(Beginning of Data for this task)
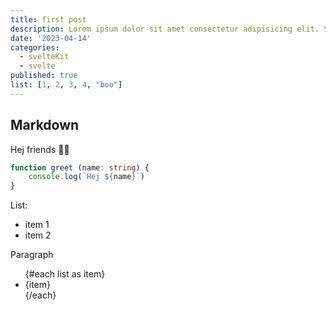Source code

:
 ```yaml
---
title: first post
description: Lorem ipsum dolor sit amet consectetur adipisicing elit. Sint, eligendi harum officia expedita eius distinctio!
date: '2023-04-14'
categories: 
  - svelteKit
  - svelte
published: true
list: [1, 2, 3, 4, "boo"]
---
```



## Markdown

Hej friends 👍🏼

```ts
function greet (name: string) {
    console.log(`Hej ${name}`)
}
```

List:
- item 1
- item 2

Paragraph

<ul>
{#each list as item}
  <li>{item}</li>
{/each}
</ul>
(End of Data for this task)
> _Your instructions_:
Output all of the records word for word, and keep the pictures out of the copy.

> _Response for this exercise_:
Source code

:
 ```yaml
---
title: first post
description: Lorem ipsum dolor sit amet consectetur adipisicing elit. Sint, eligendi harum officia expedita eius distinctio!
date: '2023-04-14'
categories: 
  - svelteKit
  - svelte
published: true
list: [1, 2, 3, 4, "boo"]
---
```



## Markdown

Hej friends 👍🏼

```ts
function greet (name: string) {
    console.log(`Hej ${name}`)
}
```

List:
- item 1
- item 2

Paragraph

<ul>
{#each list as item}
  <li>{item}</li>
{/each}
</ul>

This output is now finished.